- **TASK**: A single stretch of the material below is to be transcribed exactly, starting at the line with "估算轴的直径 d=18.36618537926532mm" and ending after the line with "e=15，f=10,he =12，δ=6，φ=340，ba=11mm, =2.75".

- **WORKING DATA**:
────────

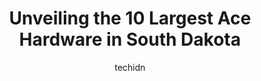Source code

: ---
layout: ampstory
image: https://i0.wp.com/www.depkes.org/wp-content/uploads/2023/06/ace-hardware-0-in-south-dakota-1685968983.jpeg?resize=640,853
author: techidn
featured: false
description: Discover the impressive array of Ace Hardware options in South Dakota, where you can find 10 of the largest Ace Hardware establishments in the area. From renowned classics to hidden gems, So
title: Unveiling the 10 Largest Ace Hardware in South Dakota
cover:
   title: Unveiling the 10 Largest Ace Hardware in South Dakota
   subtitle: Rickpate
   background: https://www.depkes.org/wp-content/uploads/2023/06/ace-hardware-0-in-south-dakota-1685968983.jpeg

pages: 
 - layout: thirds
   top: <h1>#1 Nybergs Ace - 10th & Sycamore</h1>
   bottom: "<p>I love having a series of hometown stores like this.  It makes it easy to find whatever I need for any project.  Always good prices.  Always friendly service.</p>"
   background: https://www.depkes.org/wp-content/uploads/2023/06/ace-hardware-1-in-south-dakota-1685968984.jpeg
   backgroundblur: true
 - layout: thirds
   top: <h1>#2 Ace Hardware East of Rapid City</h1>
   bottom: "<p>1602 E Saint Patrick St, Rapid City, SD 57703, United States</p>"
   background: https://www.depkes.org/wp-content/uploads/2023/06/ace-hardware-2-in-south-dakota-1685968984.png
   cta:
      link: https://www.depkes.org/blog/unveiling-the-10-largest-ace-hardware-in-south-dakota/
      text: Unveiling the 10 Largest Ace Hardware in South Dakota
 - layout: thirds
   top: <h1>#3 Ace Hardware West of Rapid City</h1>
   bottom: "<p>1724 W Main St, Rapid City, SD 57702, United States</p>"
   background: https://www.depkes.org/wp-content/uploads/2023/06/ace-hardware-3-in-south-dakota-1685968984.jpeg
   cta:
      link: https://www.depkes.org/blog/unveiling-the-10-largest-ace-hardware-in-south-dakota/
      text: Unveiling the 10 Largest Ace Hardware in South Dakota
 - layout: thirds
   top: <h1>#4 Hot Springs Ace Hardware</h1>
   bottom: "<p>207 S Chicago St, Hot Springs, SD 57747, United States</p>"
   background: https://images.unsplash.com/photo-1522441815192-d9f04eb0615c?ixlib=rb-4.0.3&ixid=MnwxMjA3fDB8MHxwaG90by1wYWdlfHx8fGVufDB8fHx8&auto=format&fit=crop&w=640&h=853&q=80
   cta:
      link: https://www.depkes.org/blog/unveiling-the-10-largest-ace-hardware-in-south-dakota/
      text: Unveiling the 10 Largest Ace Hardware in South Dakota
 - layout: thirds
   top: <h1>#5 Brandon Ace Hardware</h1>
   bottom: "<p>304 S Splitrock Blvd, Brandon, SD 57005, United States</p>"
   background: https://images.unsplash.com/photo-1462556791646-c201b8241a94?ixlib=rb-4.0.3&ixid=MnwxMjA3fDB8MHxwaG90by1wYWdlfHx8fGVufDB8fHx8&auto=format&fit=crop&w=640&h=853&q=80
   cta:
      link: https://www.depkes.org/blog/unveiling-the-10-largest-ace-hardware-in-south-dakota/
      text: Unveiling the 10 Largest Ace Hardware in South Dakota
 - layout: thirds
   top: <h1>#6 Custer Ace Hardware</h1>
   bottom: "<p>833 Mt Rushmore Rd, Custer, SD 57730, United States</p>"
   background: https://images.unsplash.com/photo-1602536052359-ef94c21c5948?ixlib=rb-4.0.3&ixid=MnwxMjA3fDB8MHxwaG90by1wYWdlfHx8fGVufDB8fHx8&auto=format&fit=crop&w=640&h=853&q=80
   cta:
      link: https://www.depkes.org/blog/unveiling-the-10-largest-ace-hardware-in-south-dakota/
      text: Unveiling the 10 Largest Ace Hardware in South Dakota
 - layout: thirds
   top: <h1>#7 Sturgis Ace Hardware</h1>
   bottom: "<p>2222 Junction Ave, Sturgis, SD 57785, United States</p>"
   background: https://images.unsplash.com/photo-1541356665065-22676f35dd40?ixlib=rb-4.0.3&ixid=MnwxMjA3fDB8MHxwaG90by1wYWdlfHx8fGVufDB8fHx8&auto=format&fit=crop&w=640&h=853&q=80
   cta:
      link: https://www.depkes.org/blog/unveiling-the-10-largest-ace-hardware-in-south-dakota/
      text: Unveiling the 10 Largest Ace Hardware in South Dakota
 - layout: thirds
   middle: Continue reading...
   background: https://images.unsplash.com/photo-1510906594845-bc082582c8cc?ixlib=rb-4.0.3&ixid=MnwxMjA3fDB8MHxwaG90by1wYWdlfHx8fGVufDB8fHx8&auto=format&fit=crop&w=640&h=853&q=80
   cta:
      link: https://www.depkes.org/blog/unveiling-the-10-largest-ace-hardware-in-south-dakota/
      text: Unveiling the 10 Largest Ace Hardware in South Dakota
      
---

────────

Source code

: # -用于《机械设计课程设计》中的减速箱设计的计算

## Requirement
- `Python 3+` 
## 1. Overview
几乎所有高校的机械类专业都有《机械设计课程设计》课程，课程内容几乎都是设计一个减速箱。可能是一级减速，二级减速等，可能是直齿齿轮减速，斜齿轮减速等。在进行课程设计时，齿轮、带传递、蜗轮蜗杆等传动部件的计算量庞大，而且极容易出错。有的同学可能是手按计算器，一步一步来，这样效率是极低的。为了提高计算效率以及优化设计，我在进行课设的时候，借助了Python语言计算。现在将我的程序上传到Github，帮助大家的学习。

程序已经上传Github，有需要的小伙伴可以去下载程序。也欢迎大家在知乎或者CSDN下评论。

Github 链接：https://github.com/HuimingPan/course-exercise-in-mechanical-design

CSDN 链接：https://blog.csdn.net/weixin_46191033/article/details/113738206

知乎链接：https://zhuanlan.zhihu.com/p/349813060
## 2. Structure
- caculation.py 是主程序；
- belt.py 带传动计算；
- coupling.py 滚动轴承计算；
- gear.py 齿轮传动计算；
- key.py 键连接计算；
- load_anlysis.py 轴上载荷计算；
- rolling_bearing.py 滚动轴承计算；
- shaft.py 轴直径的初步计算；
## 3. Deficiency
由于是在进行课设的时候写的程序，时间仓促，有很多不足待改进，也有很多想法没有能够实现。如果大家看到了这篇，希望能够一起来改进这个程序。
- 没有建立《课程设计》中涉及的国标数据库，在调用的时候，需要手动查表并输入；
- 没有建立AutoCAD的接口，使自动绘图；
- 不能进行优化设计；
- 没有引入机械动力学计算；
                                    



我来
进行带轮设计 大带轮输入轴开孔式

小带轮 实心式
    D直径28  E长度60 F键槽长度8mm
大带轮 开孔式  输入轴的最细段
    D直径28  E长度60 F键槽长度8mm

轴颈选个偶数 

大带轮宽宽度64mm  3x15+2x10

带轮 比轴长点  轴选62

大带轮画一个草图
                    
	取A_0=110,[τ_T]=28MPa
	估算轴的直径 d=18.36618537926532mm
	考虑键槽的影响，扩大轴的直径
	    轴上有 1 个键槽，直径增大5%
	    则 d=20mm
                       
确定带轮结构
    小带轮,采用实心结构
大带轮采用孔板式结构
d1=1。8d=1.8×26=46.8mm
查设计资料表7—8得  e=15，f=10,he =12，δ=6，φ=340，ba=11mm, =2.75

────────

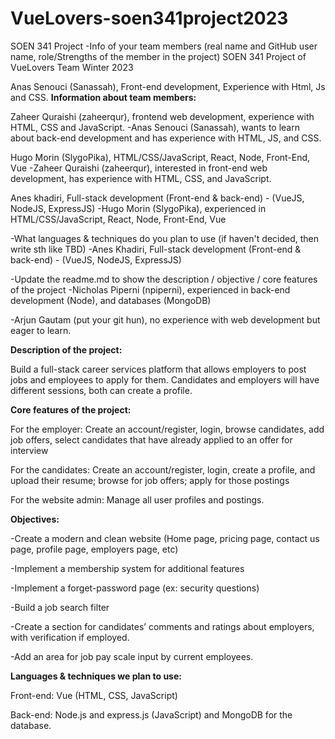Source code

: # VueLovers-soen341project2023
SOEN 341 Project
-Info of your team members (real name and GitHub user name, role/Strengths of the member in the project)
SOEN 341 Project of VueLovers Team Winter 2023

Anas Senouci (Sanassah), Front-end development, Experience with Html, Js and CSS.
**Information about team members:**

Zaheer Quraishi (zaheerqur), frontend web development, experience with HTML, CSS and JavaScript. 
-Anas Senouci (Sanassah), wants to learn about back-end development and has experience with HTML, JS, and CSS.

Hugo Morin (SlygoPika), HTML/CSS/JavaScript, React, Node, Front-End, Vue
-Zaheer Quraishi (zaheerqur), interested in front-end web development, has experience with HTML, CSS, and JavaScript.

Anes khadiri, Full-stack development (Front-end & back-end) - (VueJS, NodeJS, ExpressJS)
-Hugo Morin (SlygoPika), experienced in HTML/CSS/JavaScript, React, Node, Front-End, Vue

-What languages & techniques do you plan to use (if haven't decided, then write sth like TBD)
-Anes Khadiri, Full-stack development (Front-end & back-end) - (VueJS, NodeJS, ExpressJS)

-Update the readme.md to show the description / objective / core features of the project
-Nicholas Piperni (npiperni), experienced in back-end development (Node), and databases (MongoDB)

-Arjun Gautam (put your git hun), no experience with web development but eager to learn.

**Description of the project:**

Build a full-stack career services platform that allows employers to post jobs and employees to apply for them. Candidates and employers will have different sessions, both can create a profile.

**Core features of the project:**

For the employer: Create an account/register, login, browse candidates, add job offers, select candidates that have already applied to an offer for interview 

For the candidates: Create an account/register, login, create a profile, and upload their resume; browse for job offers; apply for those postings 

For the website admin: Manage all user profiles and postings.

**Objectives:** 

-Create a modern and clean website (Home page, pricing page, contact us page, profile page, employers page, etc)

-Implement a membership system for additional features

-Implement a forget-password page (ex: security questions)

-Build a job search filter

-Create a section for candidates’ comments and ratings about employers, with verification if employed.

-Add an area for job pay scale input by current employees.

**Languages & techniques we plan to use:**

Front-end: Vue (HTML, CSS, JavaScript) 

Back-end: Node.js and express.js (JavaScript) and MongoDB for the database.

────────

- **YOUR RESPONSE**:
	估算轴的直径 d=18.36618537926532mm
	考虑键槽的影响，扩大轴的直径
	    轴上有 1 个键槽，直径增大5%
	    则 d=20mm
                       
确定带轮结构
    小带轮,采用实心结构
大带轮采用孔板式结构
d1=1。8d=1.8×26=46.8mm
查设计资料表7—8得  e=15，f=10,he =12，δ=6，φ=340，ba=11mm, =2.75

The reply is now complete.